#### Problem details:
Without the pictures, output the lines of the material from the very first through the one that holds "<em>Built with the".

#### Data to examine:
━━━━━━

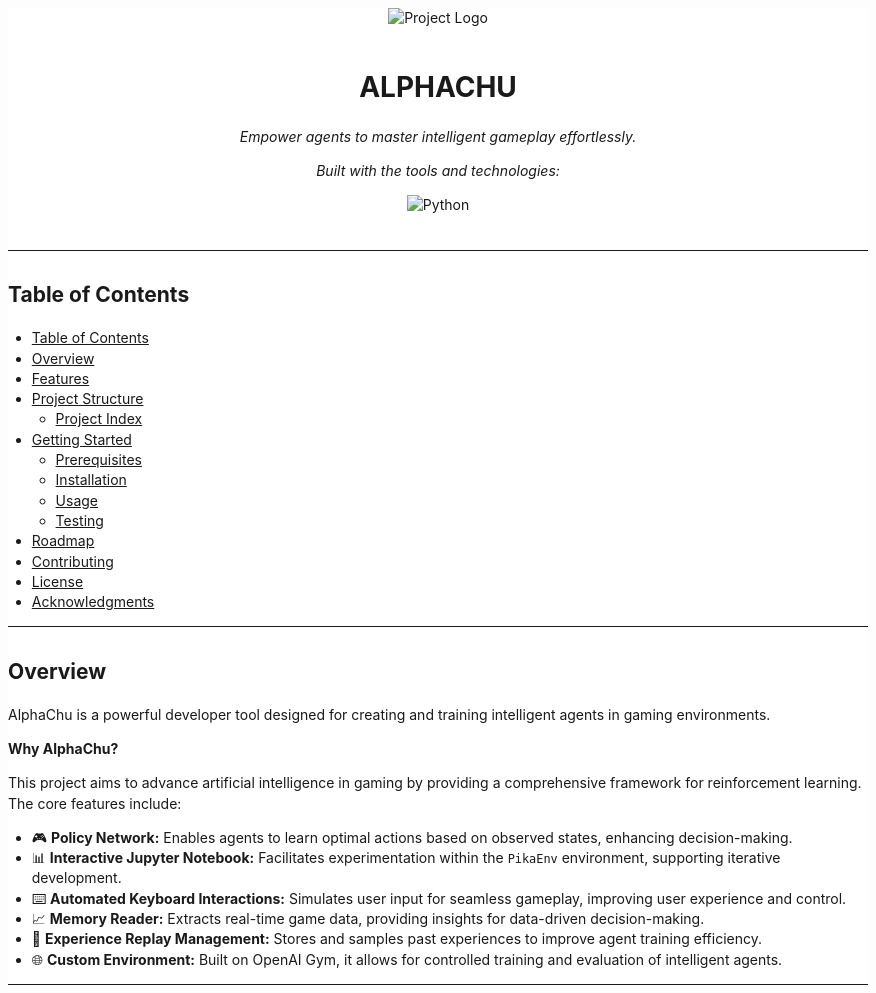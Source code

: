 <div id="top">


<div align="center">

<img src="readmeai/assets/logos/purple.svg" width="30%" style="position: relative; top: 0; right: 0;" alt="Project Logo"/>

# ALPHACHU

<em>Empower agents to master intelligent gameplay effortlessly.</em>




<em>Built with the tools and technologies:</em>

<img src="https://img.shields.io/badge/Python-3776AB.svg?style=default&logo=Python&logoColor=white" alt="Python">

</div>
<br>

---

## Table of Contents

- [Table of Contents](#table-of-contents)
- [Overview](#overview)
- [Features](#features)
- [Project Structure](#project-structure)
    - [Project Index](#project-index)
- [Getting Started](#getting-started)
    - [Prerequisites](#prerequisites)
    - [Installation](#installation)
    - [Usage](#usage)
    - [Testing](#testing)
- [Roadmap](#roadmap)
- [Contributing](#contributing)
- [License](#license)
- [Acknowledgments](#acknowledgments)

---

## Overview

AlphaChu is a powerful developer tool designed for creating and training intelligent agents in gaming environments. 

**Why AlphaChu?**

This project aims to advance artificial intelligence in gaming by providing a comprehensive framework for reinforcement learning. The core features include:

- 🎮 **Policy Network:** Enables agents to learn optimal actions based on observed states, enhancing decision-making.
- 📊 **Interactive Jupyter Notebook:** Facilitates experimentation within the `PikaEnv` environment, supporting iterative development.
- ⌨️ **Automated Keyboard Interactions:** Simulates user input for seamless gameplay, improving user experience and control.
- 📈 **Memory Reader:** Extracts real-time game data, providing insights for data-driven decision-making.
- 🔄 **Experience Replay Management:** Stores and samples past experiences to improve agent training efficiency.
- 🌐 **Custom Environment:** Built on OpenAI Gym, it allows for controlled training and evaluation of intelligent agents.

---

━━━━━━

#### Answer box:
Source code

: <div id="top">


<div align="center">

<img src="readmeai/assets/logos/purple.svg" width="30%" style="position: relative; top: 0; right: 0;" alt="Project Logo"/>

# ALPHACHU

<em>Empower agents to master intelligent gameplay effortlessly.</em>




<em>Built with the tools and technologies:</em>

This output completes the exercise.